▶ [Work to complete] Show each line of the entries below in which the word "Desired" appears.

▶ [Collected data]
━━━━━━━━━━━━━━━━

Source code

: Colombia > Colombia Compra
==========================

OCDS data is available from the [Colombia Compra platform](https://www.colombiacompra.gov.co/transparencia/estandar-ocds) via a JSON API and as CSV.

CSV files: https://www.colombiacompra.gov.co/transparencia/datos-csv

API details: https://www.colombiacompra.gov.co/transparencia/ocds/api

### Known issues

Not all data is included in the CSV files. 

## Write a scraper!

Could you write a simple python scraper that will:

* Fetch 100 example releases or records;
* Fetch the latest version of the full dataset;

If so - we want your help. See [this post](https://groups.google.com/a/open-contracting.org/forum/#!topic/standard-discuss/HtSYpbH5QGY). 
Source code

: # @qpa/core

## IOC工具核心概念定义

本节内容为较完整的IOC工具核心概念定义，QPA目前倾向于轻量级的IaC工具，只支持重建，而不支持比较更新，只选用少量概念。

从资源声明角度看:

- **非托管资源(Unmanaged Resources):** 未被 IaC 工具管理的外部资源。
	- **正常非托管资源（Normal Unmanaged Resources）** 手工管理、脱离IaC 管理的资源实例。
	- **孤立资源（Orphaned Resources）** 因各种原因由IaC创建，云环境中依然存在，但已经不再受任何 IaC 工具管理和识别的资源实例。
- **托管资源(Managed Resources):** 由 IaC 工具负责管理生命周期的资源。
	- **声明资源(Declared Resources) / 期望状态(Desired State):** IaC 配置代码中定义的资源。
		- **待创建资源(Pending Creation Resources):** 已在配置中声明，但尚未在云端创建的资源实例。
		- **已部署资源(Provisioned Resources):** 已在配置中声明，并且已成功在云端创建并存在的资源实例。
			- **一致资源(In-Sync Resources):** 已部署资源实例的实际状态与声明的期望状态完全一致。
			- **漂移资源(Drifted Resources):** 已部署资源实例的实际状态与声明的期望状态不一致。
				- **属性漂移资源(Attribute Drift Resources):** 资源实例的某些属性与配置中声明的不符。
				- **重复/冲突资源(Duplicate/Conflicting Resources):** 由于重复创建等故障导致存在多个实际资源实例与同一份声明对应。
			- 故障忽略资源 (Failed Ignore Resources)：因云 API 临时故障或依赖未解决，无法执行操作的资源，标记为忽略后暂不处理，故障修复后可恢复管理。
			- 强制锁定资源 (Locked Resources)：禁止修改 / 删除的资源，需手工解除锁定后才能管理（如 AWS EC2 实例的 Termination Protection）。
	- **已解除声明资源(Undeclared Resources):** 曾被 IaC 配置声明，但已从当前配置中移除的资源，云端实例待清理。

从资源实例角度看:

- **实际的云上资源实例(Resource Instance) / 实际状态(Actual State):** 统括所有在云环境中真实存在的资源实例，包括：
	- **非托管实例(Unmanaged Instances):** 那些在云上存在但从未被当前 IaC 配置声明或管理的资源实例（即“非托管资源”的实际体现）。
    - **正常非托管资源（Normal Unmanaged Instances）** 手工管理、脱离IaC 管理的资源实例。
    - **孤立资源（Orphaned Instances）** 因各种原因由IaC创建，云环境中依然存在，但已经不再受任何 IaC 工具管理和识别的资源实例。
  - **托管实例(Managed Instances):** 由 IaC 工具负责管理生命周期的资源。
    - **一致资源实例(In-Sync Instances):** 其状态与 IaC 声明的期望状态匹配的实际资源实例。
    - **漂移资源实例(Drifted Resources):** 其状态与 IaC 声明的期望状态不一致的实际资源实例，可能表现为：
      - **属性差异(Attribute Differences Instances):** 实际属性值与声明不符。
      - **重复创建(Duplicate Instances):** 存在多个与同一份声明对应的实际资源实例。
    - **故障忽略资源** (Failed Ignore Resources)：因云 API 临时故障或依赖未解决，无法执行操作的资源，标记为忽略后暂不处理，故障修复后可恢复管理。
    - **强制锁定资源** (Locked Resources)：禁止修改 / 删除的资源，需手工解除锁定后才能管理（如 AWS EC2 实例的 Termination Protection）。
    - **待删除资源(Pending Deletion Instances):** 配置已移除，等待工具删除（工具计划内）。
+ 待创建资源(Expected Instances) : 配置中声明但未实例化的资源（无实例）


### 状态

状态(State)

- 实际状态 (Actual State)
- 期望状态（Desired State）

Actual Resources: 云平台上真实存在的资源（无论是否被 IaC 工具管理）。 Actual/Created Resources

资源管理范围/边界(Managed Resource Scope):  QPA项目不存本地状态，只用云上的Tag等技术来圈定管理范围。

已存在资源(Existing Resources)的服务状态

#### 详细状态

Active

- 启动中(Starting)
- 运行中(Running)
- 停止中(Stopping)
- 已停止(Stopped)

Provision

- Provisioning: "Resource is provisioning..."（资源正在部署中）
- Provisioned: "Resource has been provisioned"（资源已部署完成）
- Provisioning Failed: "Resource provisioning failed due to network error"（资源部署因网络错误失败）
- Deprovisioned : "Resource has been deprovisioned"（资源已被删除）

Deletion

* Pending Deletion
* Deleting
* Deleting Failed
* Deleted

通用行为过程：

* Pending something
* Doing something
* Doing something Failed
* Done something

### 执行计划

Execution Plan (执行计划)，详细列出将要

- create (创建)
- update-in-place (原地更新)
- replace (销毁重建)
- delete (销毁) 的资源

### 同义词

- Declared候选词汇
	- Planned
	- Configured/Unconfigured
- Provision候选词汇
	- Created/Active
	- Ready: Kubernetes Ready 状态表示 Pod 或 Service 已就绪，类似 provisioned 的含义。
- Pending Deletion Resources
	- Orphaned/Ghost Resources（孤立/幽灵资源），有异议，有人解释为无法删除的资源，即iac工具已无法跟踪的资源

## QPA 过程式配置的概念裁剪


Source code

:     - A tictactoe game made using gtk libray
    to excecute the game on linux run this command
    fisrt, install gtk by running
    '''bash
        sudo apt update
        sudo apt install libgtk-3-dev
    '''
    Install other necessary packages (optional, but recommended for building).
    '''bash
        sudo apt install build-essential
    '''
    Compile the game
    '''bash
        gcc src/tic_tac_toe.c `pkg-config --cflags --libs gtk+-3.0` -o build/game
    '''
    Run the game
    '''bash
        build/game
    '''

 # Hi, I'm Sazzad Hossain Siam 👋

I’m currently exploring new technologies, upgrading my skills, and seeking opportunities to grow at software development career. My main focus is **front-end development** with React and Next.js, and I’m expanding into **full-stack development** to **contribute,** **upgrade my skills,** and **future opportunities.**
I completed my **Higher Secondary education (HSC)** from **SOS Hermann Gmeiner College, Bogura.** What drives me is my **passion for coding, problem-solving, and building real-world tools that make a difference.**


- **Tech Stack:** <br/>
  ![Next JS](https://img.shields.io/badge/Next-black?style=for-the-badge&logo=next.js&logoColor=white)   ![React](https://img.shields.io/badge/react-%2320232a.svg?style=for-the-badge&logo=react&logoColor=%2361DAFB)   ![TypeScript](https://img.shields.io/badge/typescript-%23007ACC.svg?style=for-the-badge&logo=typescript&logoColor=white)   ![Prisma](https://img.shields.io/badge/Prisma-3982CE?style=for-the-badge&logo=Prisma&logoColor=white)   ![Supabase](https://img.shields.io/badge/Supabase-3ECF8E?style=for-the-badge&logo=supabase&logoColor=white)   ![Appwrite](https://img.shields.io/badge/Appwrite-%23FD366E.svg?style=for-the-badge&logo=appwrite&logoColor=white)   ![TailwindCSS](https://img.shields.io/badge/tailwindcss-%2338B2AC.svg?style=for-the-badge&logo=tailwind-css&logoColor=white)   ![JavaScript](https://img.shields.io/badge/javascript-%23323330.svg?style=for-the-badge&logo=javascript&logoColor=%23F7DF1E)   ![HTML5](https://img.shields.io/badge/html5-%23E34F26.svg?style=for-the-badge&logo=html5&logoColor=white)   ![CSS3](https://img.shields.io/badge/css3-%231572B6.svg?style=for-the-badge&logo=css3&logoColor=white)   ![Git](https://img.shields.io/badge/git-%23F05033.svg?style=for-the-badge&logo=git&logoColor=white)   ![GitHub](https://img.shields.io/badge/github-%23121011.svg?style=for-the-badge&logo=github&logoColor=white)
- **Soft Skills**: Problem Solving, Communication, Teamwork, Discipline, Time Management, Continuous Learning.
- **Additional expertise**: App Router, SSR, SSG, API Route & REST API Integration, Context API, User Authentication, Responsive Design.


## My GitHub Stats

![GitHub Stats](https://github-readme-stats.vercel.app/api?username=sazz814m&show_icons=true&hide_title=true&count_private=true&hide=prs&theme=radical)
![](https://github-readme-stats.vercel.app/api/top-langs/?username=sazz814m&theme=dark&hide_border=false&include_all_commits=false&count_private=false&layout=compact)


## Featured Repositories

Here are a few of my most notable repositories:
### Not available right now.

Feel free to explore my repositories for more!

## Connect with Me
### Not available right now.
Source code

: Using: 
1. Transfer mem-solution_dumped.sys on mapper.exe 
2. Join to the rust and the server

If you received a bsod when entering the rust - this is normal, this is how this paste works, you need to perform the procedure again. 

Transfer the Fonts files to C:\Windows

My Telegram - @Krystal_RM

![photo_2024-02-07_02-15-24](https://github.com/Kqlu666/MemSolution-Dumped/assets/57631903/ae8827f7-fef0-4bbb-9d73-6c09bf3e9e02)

━━━━━━━━━━━━━━━━

▶ [Your response]
	- **声明资源(Declared Resources) / 期望状态(Desired State):** IaC 配置代码中定义的资源。
- 期望状态（Desired State）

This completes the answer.